Monday February 27, 2023

CBS Bay Area

In its latest ambitious roadmap to tackle climate change, California relies on capturing carbon out of the air and storing it deep underground on a scale that’s not yet been seen in the United States.

The plan — advanced by Gov. Gavin Newsom’s administration — comes just as the Biden administration has boosted incentives for carbon capture projects in an effort to spur more development nationwide. Ratcheting up 20 years of climate efforts, Newsom last year signed a law requiring California to remove as much carbon from the air as it emits by 2045 — one of the world’s fastest timelines for achieving so-called carbon neutrality. He directed the powerful California Air Resources Board to drastically reduce the use of fossil fuels and build massive amounts of carbon dioxide capture and storage.

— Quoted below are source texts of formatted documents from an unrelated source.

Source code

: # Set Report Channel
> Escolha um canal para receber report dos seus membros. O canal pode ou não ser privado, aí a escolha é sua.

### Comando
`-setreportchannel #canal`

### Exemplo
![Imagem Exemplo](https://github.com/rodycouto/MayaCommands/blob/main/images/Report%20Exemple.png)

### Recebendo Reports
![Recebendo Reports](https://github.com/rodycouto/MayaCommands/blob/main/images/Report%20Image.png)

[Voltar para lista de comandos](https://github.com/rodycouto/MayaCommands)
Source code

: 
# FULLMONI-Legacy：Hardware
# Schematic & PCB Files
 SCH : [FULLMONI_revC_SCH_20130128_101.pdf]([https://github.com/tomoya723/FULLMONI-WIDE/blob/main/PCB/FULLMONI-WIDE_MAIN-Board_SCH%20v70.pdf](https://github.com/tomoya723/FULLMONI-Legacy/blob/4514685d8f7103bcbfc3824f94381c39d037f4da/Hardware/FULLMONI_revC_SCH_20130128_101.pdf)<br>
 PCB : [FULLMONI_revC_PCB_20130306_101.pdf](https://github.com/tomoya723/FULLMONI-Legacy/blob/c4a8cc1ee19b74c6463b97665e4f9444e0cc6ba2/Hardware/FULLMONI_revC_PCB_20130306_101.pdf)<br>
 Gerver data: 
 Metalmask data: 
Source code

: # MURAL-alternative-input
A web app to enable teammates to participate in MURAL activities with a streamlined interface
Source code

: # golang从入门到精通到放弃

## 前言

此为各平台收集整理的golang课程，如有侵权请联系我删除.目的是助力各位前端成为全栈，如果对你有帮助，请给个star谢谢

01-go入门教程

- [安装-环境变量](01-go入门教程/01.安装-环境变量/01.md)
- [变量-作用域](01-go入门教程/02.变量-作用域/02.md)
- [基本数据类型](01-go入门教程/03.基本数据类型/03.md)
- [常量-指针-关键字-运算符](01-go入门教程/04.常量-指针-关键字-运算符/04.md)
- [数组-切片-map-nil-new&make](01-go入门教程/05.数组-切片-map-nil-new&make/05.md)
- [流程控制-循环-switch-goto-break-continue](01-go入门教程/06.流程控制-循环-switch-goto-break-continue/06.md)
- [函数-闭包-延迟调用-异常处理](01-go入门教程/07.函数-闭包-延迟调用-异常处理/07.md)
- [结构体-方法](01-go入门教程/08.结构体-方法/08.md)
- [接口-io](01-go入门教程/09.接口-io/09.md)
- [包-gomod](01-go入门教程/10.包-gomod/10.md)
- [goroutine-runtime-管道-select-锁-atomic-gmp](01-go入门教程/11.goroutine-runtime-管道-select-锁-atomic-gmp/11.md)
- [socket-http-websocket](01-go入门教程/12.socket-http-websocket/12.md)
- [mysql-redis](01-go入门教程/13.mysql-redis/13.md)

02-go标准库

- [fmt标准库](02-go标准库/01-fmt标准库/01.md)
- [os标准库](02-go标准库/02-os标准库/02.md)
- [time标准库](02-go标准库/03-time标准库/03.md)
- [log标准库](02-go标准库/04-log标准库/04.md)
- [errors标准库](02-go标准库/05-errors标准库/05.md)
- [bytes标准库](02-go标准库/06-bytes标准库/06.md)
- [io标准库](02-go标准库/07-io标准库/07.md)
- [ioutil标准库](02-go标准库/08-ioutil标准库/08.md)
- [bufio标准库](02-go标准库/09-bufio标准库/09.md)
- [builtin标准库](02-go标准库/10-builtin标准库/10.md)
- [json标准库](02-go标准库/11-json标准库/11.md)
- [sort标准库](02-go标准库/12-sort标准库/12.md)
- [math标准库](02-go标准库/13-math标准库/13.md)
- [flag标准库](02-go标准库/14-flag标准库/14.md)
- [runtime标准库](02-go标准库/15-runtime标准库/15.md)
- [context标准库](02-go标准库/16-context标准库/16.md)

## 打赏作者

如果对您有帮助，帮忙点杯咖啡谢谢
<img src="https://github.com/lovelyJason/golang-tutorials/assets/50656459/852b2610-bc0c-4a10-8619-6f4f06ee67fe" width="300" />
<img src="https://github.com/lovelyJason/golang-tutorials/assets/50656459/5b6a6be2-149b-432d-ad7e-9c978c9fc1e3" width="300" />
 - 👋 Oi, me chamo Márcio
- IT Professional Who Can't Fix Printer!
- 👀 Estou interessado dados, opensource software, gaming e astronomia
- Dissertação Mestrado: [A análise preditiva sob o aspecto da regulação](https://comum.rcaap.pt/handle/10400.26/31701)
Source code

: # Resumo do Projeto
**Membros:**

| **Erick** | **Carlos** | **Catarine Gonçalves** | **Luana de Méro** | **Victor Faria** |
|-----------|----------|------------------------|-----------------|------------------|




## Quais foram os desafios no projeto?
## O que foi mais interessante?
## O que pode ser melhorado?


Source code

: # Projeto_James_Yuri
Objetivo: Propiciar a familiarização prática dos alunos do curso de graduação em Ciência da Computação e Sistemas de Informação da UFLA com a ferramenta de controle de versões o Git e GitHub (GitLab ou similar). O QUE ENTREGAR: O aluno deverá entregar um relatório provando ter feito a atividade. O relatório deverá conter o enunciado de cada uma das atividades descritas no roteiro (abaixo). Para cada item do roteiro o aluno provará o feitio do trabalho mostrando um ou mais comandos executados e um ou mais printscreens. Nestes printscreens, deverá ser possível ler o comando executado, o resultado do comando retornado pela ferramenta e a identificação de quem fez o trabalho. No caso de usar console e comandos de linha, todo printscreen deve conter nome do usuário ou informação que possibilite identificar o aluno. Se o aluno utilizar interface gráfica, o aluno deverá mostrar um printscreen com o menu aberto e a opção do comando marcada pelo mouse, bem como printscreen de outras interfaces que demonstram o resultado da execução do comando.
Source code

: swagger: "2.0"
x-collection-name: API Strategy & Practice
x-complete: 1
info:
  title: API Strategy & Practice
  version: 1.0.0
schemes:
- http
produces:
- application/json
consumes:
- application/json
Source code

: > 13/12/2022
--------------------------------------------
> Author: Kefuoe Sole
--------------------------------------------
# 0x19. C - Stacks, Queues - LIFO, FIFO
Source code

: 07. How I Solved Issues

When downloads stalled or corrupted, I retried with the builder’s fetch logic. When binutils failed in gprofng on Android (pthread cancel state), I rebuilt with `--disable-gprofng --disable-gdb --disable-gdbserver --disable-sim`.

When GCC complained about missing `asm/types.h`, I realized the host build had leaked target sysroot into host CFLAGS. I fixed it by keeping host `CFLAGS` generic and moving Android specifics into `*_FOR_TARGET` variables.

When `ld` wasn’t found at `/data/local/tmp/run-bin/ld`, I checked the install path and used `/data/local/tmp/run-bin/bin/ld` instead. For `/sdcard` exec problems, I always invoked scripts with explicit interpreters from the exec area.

To achieve its climate goals, California must rapidly transform an economy that’s larger than most nations but fierce opposition to carbon capture from environmental groups and concerns about how to safely transport the gas may delay progress — practical and political obstacles the Democratic-led Legislature must now navigate.

Last year, the California state legislature passed a law that says no carbon dioxide may flow through new pipelines until the federal government finishes writing stronger safety regulations, a process that could take years. As a potential backup, the law directed the California Natural Resources Agency to write its own pipeline standards for lawmakers to consider, a report now more than three weeks overdue.